Katamari Damacy is a special sort of game. So special in fact, that it sidetracked me from writing this several times, playing the game in an absent-minded daze, marvelling at how 塊,the Kanji for katamari, already looks like a small prince rolling stuff up. It worms itself inside your brain by giving the mundane a unique sort of whimsy.
Whimsy, silliness and fun on first glance seem like something unrestrained and purposefully difficult to capture, but Katamari’s game director Keita Takahashi made these feelings into substantial pillars of the design philosophy that informs all of his games. Katamari is meant to convey novelty, ease of understanding, enjoyment, and humour, all in a neat little package.

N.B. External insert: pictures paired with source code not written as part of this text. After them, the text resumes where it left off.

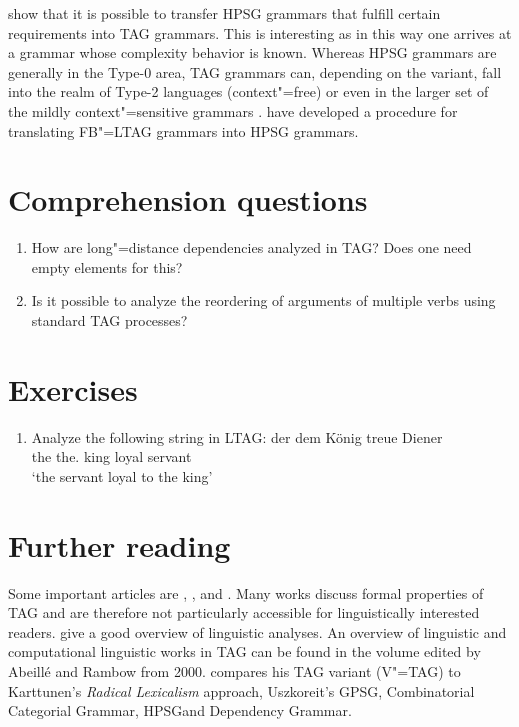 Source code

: \citet*{KKNV95a} show that it is possible to transfer HPSG grammars that fulfill certain requirements into TAG grammars. This is interesting
as in this way one arrives at a grammar whose complexity behavior is known. Whereas HPSG grammars are generally
in the Type-0 area, TAG grammars can, depending on the variant, fall into the realm of Type-2 languages (context"=free) or even in the
larger set of the mildly context"=sensitive grammars \citep{Joshi85a-u}. \citet*{YMTT2001a} have developed a procedure for translating FB"=LTAG grammars into
HPSG grammars.


\section*{Comprehension questions}

\begin{enumerate}
\item How are long"=distance dependencies analyzed in TAG? Does one need empty elements for this?
\item Is it possible to analyze the reordering of arguments of multiple verbs using standard TAG processes?
\end{enumerate} 

\section*{Exercises}

\begin{enumerate}
\item Analyze the following string in LTAG:
\ea
\gll der dem König treue Diener\\
	 the the.\dat{} king loyal servant\\
\glt `the servant loyal to the king'
\z
\end{enumerate}

\section*{Further reading}

Some important articles are , , and . Many works discuss formal properties of TAG and are therefore not particularly accessible for
linguistically interested readers.  give a good overview of linguistic analyses. An overview of linguistic and computational linguistic
works in TAG can be found in the volume edited by Abeill{\'e} and
Rambow\nocite{AR2000a-ed-not-crossreferenced} from 2000. \citet{Rambow94a} compares his TAG variant (V"=TAG) to Karttunen's \emph{Radical Lexicalism} approach, Uszkoreit's GPSG\indexgpsg,
Combinatorial Categorial Grammar\indexcg, HPSG\indexhpsg and
Dependency Grammar\indexdg.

At first glance, there doesn’t seem to be much to Katamari Damacy. You and your katamari (Japanese for “clump”) are dropped on a random map where you then roll over items to add them to your little ball. What items? Any items. The absence of restrictions is very freeing – if you see something on screen, odds are you can roll it up at some point. The few limitations that do exist make sense: you can’t roll into something bigger than yourself, that would ruin the whole equilibrium of your ball. If you bump into any obstacle full force, items are inevitably going to break off of your katamari. Maybe it’s an odd core idea for a game, but the mechanics and aesthetic aspects of Katamari are the equivalent of a gentle shrug, the very essence of “why not”. Roll with it.
Mechanically, Katamari’s joy stems from a mixture of ridiculousness paired with addictive simplicity. I dare you to tell me you didn’t giggle with delight at the realisation that you could simply roll up a mouse. Rolling over the mouse that pushed you around when your katamari was still small feels like sweet, sweet revenge, even when the time difference between being hunted and becoming hunter is only about a minute. It’s the fulfilment of a power fantasy that requires no violence at all. Well, unless you take into account that you will definitely give the mouse vertigo.
Of course the challenge grows with each level, but so does the satisfaction at your accomplishment. Rolling up bigger and bigger assortments of things within steadily shorter timeframes is no small feat. Like many Japanese games, such as Monster Hunter or most rhythm games, Katamari Damacy requires a certain mastery. You have to be proficient with the controls and in some cases study the layout of the map for a bit to beat a level. Once done, there’s still the thrill of exceeding your own achievement or taking on friends. Katamari has you chasing high scores the way you do in some of the most enduring games. Like Tetris, there is often a combination of skill and luck at play when it comes to finding that last piece that gives your ball the required size.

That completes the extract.